Maria Vullo Confirmed as New York Banking Regulator

Maria Vullo was tired of being asked about the last guy to police New York's banks — whether she would be a "sheriff" like him and if she could fill his boots.

"I don't wear boots," she told a committee of state senators last week. "I am going to be Maria Vullo."

The state's senators approved Vullo Wednesday as the superintendent of the New York State Department of Financial Services, a year after the exit of the last permanent superintendent. The job gives Vullo, a 52-year-old lawyer from Brooklyn, oversight of banks and insurers that operate in the U.S. though a New York state charter — a group that includes Goldman Sachs Group, Barclays Plc, BNP Paribas SA, Deutsche Bank AG and Societe Generale SA.

That predecessor, of course, was Benjamin Lawsky, a hard-charging enforcer who brought landmark sanctions and benchmark-manipulation cases against international banks chartered in the state, at times breaking from the pack of authorities in the U.S. and Europe to reach his own settlements. Lawsky ultimately levied nearly $6 billion in fines and penalties against big banks, leaving many financial firms grumbling about the need for a less aggressive regulator.

Vullo has made few waves since taking over as acting superintendent in February. But with Wednesday's confirmation behind her, she will now have more leeway to act on her own. A seasoned litigator with some enforcement experience, her hallmark cases have been in defense of individual victims, not in pursuit of big institutions. While she promises to keep DFS's profile high, she also vows to be balanced.

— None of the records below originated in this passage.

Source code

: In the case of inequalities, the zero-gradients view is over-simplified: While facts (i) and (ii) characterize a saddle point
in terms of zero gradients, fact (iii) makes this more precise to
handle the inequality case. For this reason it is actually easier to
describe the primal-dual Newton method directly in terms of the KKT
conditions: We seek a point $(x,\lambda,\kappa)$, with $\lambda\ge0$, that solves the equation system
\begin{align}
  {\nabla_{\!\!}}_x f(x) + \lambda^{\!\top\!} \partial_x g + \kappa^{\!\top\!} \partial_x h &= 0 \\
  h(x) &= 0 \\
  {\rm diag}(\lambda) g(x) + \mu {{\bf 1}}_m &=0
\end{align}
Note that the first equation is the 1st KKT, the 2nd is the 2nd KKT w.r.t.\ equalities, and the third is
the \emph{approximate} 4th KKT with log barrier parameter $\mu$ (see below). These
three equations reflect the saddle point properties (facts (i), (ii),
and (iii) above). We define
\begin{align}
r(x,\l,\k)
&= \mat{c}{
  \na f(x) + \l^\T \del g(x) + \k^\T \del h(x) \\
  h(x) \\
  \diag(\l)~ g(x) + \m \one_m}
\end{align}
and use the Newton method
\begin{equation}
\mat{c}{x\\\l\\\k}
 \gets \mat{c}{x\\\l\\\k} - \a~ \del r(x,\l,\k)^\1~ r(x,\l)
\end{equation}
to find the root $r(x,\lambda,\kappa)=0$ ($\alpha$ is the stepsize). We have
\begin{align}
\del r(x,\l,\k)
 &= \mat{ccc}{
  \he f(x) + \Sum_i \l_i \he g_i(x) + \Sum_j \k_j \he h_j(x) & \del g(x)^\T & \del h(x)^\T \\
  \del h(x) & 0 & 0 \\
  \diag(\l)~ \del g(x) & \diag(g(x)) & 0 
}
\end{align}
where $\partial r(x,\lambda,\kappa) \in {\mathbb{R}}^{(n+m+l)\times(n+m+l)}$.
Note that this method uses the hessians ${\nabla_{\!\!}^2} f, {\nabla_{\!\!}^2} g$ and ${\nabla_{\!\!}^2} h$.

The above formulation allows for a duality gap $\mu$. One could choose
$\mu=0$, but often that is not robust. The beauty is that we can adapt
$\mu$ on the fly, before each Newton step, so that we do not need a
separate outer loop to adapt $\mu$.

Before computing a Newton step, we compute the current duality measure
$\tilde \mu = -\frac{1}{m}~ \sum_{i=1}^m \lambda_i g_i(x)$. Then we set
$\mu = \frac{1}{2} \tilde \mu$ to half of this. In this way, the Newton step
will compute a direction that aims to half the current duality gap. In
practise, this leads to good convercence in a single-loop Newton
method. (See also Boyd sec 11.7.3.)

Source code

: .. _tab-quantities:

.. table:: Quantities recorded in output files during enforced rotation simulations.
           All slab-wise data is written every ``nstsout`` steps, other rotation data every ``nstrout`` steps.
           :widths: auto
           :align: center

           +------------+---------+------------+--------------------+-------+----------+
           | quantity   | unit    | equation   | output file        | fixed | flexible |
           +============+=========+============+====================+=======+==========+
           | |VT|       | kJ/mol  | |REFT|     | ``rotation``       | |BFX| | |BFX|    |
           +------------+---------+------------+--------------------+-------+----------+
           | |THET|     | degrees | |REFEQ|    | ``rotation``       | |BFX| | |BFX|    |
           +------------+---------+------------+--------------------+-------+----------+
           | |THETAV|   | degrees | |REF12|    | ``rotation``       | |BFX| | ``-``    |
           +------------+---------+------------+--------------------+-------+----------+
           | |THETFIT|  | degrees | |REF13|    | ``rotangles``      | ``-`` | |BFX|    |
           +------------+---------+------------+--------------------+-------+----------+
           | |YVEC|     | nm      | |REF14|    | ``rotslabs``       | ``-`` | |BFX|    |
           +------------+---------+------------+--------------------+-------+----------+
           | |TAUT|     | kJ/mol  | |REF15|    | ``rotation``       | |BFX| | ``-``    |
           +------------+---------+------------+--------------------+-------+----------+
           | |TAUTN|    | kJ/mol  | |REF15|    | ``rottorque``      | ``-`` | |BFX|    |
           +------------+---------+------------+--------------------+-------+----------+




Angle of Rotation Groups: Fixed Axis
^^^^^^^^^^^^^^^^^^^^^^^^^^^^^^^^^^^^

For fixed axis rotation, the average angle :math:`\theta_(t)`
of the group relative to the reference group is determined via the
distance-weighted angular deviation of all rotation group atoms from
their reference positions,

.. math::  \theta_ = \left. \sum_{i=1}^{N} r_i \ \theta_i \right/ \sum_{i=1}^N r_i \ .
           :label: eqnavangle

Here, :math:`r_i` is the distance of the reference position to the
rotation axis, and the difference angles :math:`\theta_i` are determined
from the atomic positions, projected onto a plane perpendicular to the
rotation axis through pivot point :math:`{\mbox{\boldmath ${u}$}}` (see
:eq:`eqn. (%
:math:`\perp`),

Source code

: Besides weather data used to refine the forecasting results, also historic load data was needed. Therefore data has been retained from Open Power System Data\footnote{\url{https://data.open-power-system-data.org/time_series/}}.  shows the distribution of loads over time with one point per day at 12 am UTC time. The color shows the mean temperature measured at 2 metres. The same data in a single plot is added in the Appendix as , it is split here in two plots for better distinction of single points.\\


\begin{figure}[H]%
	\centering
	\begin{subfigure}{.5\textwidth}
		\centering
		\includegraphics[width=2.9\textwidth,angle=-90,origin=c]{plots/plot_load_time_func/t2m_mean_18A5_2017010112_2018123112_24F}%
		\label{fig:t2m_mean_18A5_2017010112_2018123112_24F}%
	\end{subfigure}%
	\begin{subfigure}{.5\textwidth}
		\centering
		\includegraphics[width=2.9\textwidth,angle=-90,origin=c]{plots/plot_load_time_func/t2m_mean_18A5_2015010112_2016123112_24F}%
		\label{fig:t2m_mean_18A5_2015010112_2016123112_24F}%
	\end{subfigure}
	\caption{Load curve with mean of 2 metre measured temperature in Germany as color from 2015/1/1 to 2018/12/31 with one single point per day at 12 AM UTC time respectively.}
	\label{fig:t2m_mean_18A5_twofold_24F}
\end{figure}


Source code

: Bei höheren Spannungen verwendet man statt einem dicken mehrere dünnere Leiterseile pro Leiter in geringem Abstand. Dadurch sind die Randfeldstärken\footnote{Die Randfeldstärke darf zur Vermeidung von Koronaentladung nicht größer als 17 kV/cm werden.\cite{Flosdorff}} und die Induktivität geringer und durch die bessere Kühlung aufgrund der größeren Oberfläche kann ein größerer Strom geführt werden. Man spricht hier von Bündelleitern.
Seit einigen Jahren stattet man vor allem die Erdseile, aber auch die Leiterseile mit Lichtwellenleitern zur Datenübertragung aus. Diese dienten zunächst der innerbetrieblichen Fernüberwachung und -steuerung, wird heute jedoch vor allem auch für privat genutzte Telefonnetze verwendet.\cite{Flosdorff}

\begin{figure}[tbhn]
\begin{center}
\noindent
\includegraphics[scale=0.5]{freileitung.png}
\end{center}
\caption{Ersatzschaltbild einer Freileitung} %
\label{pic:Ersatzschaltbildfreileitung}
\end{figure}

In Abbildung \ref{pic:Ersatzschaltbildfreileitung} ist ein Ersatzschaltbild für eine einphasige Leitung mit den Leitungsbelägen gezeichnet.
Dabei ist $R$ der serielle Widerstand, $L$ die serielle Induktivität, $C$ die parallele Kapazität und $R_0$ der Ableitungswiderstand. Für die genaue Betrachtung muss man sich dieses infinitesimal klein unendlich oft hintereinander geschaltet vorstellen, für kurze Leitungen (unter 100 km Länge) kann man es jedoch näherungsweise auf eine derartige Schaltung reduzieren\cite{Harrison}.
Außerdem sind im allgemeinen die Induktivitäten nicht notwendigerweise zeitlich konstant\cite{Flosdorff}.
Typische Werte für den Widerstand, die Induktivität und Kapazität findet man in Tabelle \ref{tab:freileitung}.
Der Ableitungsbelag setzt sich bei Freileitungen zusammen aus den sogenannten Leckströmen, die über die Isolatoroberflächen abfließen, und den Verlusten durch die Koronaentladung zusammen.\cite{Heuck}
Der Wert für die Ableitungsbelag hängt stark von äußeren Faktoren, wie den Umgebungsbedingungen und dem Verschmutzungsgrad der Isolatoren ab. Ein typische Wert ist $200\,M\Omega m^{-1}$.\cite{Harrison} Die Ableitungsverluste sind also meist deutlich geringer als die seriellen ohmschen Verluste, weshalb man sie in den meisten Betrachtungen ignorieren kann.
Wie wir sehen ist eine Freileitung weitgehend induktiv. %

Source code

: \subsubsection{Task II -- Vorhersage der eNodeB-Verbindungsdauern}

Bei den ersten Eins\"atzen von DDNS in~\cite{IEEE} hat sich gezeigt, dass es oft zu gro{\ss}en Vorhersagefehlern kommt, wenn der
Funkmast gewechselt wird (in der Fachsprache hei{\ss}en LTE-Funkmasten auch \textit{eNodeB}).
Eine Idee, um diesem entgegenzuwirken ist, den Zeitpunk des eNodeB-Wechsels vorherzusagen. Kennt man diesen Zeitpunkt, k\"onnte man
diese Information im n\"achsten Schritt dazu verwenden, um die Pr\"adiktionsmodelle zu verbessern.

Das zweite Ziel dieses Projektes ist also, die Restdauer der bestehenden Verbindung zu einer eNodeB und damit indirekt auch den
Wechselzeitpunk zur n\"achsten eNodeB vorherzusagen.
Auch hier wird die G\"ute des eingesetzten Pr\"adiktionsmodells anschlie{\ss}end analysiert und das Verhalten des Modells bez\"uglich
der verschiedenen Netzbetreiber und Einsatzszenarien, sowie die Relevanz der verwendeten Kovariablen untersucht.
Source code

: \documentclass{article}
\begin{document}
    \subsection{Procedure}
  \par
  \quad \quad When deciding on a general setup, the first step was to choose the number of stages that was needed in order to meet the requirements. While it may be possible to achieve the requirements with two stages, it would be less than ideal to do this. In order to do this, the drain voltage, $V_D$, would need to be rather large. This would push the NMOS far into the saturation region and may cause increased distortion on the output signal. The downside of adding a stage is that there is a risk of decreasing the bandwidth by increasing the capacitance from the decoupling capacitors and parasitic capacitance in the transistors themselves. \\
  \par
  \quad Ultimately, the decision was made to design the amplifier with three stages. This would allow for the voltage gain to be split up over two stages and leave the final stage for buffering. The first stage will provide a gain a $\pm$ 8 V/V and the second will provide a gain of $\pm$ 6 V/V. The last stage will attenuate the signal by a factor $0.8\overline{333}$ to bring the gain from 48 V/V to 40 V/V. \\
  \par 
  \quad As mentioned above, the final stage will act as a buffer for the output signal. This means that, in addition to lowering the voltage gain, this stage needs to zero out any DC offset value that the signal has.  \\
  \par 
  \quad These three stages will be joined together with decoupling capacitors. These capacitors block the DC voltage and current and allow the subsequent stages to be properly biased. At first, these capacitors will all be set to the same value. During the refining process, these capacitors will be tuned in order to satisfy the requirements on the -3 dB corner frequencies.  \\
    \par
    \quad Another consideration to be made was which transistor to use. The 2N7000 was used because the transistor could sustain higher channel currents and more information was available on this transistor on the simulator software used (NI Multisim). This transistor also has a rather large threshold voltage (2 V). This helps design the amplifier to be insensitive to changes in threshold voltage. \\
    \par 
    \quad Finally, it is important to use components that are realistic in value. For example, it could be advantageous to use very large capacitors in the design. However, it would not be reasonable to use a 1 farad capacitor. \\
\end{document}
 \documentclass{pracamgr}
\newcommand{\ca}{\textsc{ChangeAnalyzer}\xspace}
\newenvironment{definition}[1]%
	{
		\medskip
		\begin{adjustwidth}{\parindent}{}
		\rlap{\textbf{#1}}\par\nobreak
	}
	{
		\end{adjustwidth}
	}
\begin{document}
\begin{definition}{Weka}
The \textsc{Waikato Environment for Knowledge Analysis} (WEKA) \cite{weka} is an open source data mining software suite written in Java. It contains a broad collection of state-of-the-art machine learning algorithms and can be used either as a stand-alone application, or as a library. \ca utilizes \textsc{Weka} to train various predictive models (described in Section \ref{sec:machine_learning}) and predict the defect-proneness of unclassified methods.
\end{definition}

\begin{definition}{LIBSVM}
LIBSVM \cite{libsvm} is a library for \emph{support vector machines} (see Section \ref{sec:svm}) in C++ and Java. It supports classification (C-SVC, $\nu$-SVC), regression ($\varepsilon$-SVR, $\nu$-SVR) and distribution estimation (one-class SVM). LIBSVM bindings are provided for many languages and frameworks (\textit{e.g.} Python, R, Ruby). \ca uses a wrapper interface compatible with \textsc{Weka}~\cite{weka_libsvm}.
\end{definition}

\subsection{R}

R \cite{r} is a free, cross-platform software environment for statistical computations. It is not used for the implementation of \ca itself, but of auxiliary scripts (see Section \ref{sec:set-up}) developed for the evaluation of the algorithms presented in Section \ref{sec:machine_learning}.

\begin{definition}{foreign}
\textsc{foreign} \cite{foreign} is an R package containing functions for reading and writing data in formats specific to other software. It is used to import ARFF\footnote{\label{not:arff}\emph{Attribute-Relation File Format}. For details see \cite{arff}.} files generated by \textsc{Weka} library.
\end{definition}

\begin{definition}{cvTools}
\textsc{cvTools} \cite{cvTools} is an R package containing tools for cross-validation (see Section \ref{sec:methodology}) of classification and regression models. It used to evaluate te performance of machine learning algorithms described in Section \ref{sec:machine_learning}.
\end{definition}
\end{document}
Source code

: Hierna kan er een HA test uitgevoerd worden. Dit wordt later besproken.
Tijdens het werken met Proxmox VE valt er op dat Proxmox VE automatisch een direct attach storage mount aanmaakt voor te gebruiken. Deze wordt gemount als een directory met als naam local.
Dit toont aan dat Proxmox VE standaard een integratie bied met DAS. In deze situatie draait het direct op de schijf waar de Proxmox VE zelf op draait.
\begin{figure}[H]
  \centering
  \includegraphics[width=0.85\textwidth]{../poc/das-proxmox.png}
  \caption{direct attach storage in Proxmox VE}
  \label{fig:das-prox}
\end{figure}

Vullo's resume includes some financial enforcement cases brought during her year overseeing the Economic Justice Division under then-state attorney general Andrew Cuomo, now New York's governor. Most recently, she was at Paul, Weiss, Rifkind, Wharton and Garrison LLP, where she handled pro-bono litigation focused on the rights and safety of women, including victims of rape in Bosnia.

Those priorities are already apparent at DFS, where Vullo has ordered insurance companies to let victims of domestic violence sign up for health coverage at any time, not just during the usual end-of-year sign-up period.

"I have a bias towards real people and doing things that impact real people," Vullo said in a recent interview. But she is determined to be aggressive and fair in all types of cases, she added.

"Ben did a tremendous job in this post, but I'm not stepping into anybody's shoes," she said. "What I do will depend on the issues presented to me. I want DFS to be important. I want this agency to be a player."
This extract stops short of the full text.